Data for processing
· · · · ·
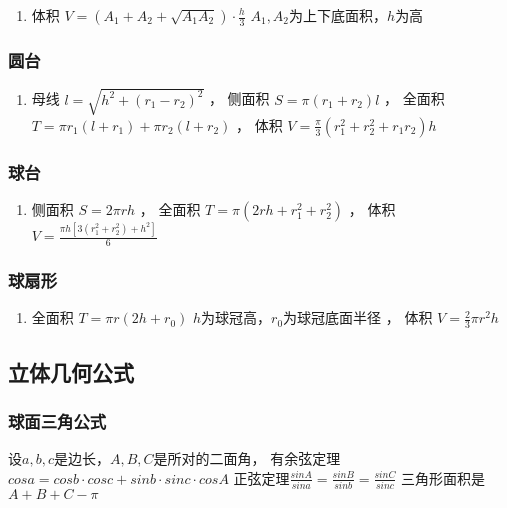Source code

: \documentclass[landscape,a4paper]{article}
\begin{document}
\begin{spacing}{0.3}
\begin{multicols}{2}
\begin{enumerate}
	\item 体积
		$V=(A_1+A_2+\sqrt{A_1A_2}) \cdot \frac{h}{3}$
		$A_1,A_2$为上下底面积，$h$为高
\end{enumerate}

\subsubsection{圆台}

\begin{enumerate}
	\item 母线
		$l=\sqrt{h^2+(r_1-r_2)^2}$
	，  侧面积
		$S=\pi(r_1+r_2)l$
	，  全面积
		$T=\pi r_1(l+r_1)+\pi r_2(l+r_2)$
	，  体积
		$V=\frac{\pi}{3}(r_1^2+r_2^2+r_1r_2)h$
\end{enumerate}

\subsubsection{球台}

\begin{enumerate}
	\item 侧面积
		$S=2\pi rh$
	，    全面积
		$T=\pi(2rh+r_1^2+r_2^2)$
	，    体积
		$V=\frac{\pi h[3(r_1^2+r_2^2)+h^2]}{6}$
\end{enumerate}

\subsubsection{球扇形}

\begin{enumerate}
	\item 全面积
		$T=\pi r(2h+r_0)$
		$h$为球冠高，$r_0$为球冠底面半径
	，   体积
		$V=\frac{2}{3}\pi r^2h$
\end{enumerate}

\subsection{立体几何公式}

\subsubsection{球面三角公式}

设$a, b, c$是边长，$A, B, C$是所对的二面角，
有余弦定理$cos a = cos b \cdot cos c + sin b \cdot sin c \cdot cos A$
正弦定理$\frac{sin A}{sin a} = \frac{sin B}{sin b} = \frac{sin C}{sin c}$
三角形面积是$A + B + C - \pi$


\end{multicols}
\end{spacing}
\end{document}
· · · · ·
Required work
Copy out all the data above exactly, minus the images.

Solution for this problem
Source code

: \documentclass[landscape,a4paper]{article}
\begin{document}
\begin{spacing}{0.3}
\begin{multicols}{2}
\begin{enumerate}
	\item 体积
		$V=(A_1+A_2+\sqrt{A_1A_2}) \cdot \frac{h}{3}$
		$A_1,A_2$为上下底面积，$h$为高
\end{enumerate}

\subsubsection{圆台}

\begin{enumerate}
	\item 母线
		$l=\sqrt{h^2+(r_1-r_2)^2}$
	，  侧面积
		$S=\pi(r_1+r_2)l$
	，  全面积
		$T=\pi r_1(l+r_1)+\pi r_2(l+r_2)$
	，  体积
		$V=\frac{\pi}{3}(r_1^2+r_2^2+r_1r_2)h$
\end{enumerate}

\subsubsection{球台}

\begin{enumerate}
	\item 侧面积
		$S=2\pi rh$
	，    全面积
		$T=\pi(2rh+r_1^2+r_2^2)$
	，    体积
		$V=\frac{\pi h[3(r_1^2+r_2^2)+h^2]}{6}$
\end{enumerate}

\subsubsection{球扇形}

\begin{enumerate}
	\item 全面积
		$T=\pi r(2h+r_0)$
		$h$为球冠高，$r_0$为球冠底面半径
	，   体积
		$V=\frac{2}{3}\pi r^2h$
\end{enumerate}

\subsection{立体几何公式}

\subsubsection{球面三角公式}

设$a, b, c$是边长，$A, B, C$是所对的二面角，
有余弦定理$cos a = cos b \cdot cos c + sin b \cdot sin c \cdot cos A$
正弦定理$\frac{sin A}{sin a} = \frac{sin B}{sin b} = \frac{sin C}{sin c}$
三角形面积是$A + B + C - \pi$


\end{multicols}
\end{spacing}
\end{document}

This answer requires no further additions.